Estou criando uma comunidade de pessoas que participam do meu curso e interagem de forma amistosa e positiva, compartilhando desafios, soluções, dores e alegrias. Tenho certeza de que uma pessoa pode mudar o mundo e de que várias juntas são ainda mais exponencialmente poderosas.

Dentro desse propósito, tive a alegria de, nessa comunidade extraordinária em formação, recém-nascida ainda, ler essa mensagem:

“Estudo para concursos há 12 anos. Já aprovei em alguns e hoje sou servidora pública há 6 anos, com cargo estável de nível médio e um salário razoável. Eu sempre achei que depois disso seria feliz. Mas não. Nas atividades do meu cargo eu não encontro nenhuma realização pessoal, nenhum reconhecimento, nenhuma alegria, sinto que não há nenhum sentido em fazer aquelas atividades e todo o dia acordo odiando ter que ir pro trabalho que eu tanto me matei e me sacrifiquei durante anos para conseguir. Depois que me formei, continuo estudando para concursos, agora para nível superior, espero com toda a fé encontrar a tão sonhada realização profissional, poder ter aquela alegria que eu imagino que terei ao acordar de manhã e ir alegre para o trabalho, porque estarei fazendo algo para ajudar a sociedade, algo de bom para melhorar a vida das pessoas, enfim... O problema é que agora me sinto um pouco desmotivada, achando que vou me sacrificar outra vez durante mais uns bons anos da minha vida e no final vai acontecer a mesma coisa: vou passar, serei nomeada e, então, a realização pessoal e profissional que eu idealizei na minha cabeça, na realidade será outra coisa bem menos alegre e gratificante... Tenho esse receio e por isso meus estudos hoje não são tão focados como eram antigamente antes de eu ter o cargo público que tenho agora.”

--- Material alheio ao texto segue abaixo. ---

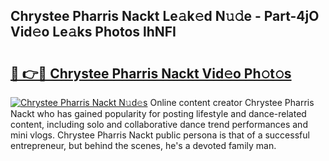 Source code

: ## Chrystee Pharris Nackt Le𝚊k𝚎d N𝚞𝚍e - Part-4jO Vid𝚎o Le𝚊ks Photos lhNFI

# <h2><a href="http://fb3lqp6.evod.top/?m=Chrystee+Pharris+Nackt">🔗 👉🔴 Chrystee Pharris Nackt Vid𝚎o Ph𝚘t𝚘s</a></h2>

[![Chrystee Pharris Nackt N𝚞d𝚎s](https://i.imgur.com/8V9OHl7.gif)](http://fb3lqp6.evod.top/?m=Chrystee+Pharris+Nackt)
Online content creator Chrystee Pharris Nackt who has gained popularity for posting lifestyle and dance-related content, including solo and collaborative dance trend performances and mini vlogs. Chrystee Pharris Nackt public persona is that of a successful entrepreneur, but behind the scenes, he's a devoted family man. 
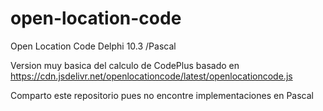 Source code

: # open-location-code
Open Location Code Delphi 10.3 /Pascal

Version muy basica del calculo de CodePlus basado en https://cdn.jsdelivr.net/openlocationcode/latest/openlocationcode.js

Comparto este repositorio pues no encontre implementaciones en Pascal
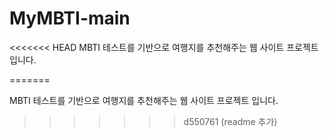 # MyMBTI-main
<<<<<<< HEAD
MBTI 테스트를 기반으로 여행지를 추천해주는 웹 사이트 프로젝트 입니다.

=======

MBTI 테스트를 기반으로 여행지를 추천해주는 웹 사이트 프로젝트 입니다.
>>>>>>> d550761 (readme 추가)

Compartilho com vocês minha resposta para a amiga. Ei-la:

Colega,

Uau! Parabéns pelo seu sucesso! Você conseguiu o que é o sonho de milhões de pessoas, já parou para pensar nisso?

Ah, ok, você acabou de me dizer que não está feliz. Mas eu sei o motivo.

Você cometeu um erro dos grandes, mas não se culpe por isso: ele é extremamente comum, corriqueiro mesmo. Achou que seria feliz quando alcançasse algum lugar, algum resultado. E a felicidade não vem de um lugar aonde se chega, mas do jeito como se caminha.

O tema felicidade é um dos meus prediletos, e ainda bem que você já chegou a ele. Só mesmo ter passado no concurso (objetivo 1) permitiu que crescesse e descobrisse que precisa de um objetivo 2. O medo é que ao conseguir o objetivo 2 ainda não esteja feliz e precise do 3, do 4... sem nunca ser feliz, não é mesmo?

Vamos por partes, então.

Primeiro, parabéns pelo seu sucesso no objetivo 1, você é uma vencedora! Vamos comemorar isso!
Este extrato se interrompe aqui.